PROVIDED DATA START
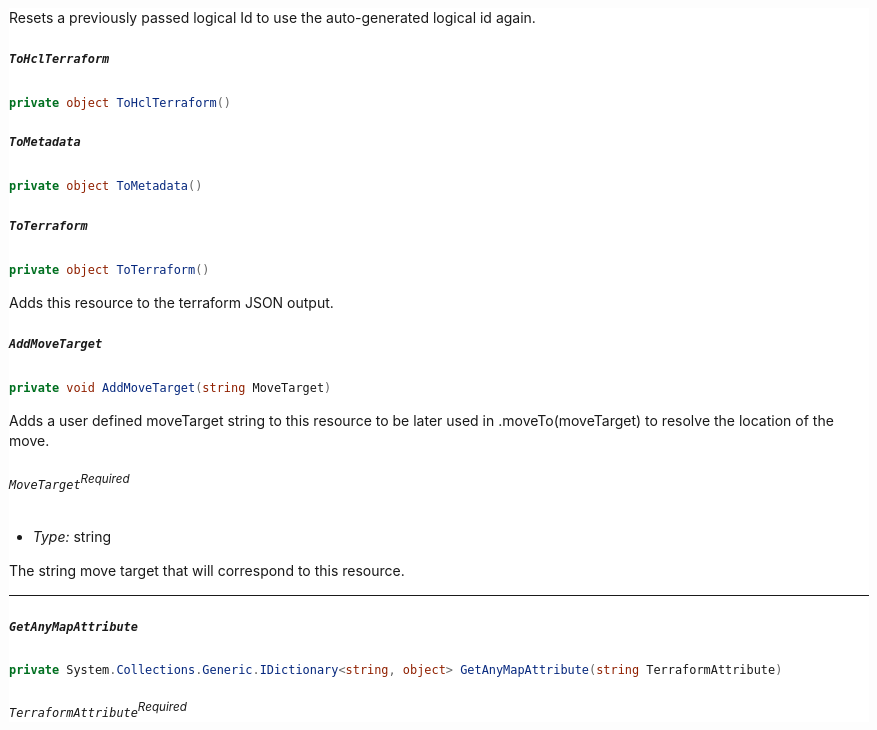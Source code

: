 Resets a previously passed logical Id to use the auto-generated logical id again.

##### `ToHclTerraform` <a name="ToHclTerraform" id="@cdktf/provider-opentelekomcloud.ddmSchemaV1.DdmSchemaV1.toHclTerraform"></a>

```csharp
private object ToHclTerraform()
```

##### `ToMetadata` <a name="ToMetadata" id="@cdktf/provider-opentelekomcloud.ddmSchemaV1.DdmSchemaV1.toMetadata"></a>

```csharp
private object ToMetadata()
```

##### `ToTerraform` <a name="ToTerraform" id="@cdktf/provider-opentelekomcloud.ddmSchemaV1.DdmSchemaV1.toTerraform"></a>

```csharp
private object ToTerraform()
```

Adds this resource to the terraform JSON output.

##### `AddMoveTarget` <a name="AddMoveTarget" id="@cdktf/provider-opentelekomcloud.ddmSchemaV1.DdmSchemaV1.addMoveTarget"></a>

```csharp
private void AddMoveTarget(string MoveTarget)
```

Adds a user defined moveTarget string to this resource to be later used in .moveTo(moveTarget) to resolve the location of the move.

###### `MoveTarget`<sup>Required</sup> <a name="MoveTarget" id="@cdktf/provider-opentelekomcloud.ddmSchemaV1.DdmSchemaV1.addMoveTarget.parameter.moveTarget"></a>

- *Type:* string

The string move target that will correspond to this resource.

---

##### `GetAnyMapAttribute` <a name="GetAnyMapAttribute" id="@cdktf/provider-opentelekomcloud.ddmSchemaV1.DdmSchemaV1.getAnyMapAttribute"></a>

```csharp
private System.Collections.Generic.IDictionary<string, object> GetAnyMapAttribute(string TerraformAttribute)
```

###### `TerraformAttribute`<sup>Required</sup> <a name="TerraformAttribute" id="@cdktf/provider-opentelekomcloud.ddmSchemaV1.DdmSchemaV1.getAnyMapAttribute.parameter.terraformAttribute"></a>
PROVIDED DATA END
WHAT YOU ARE ASKED TO DO => Copy out each line of the data where the string "ToMetadata" appears.

ANSWER BOX =>
##### `ToMetadata` <a name="ToMetadata" id="@cdktf/provider-opentelekomcloud.ddmSchemaV1.DdmSchemaV1.toMetadata"></a>
private object ToMetadata()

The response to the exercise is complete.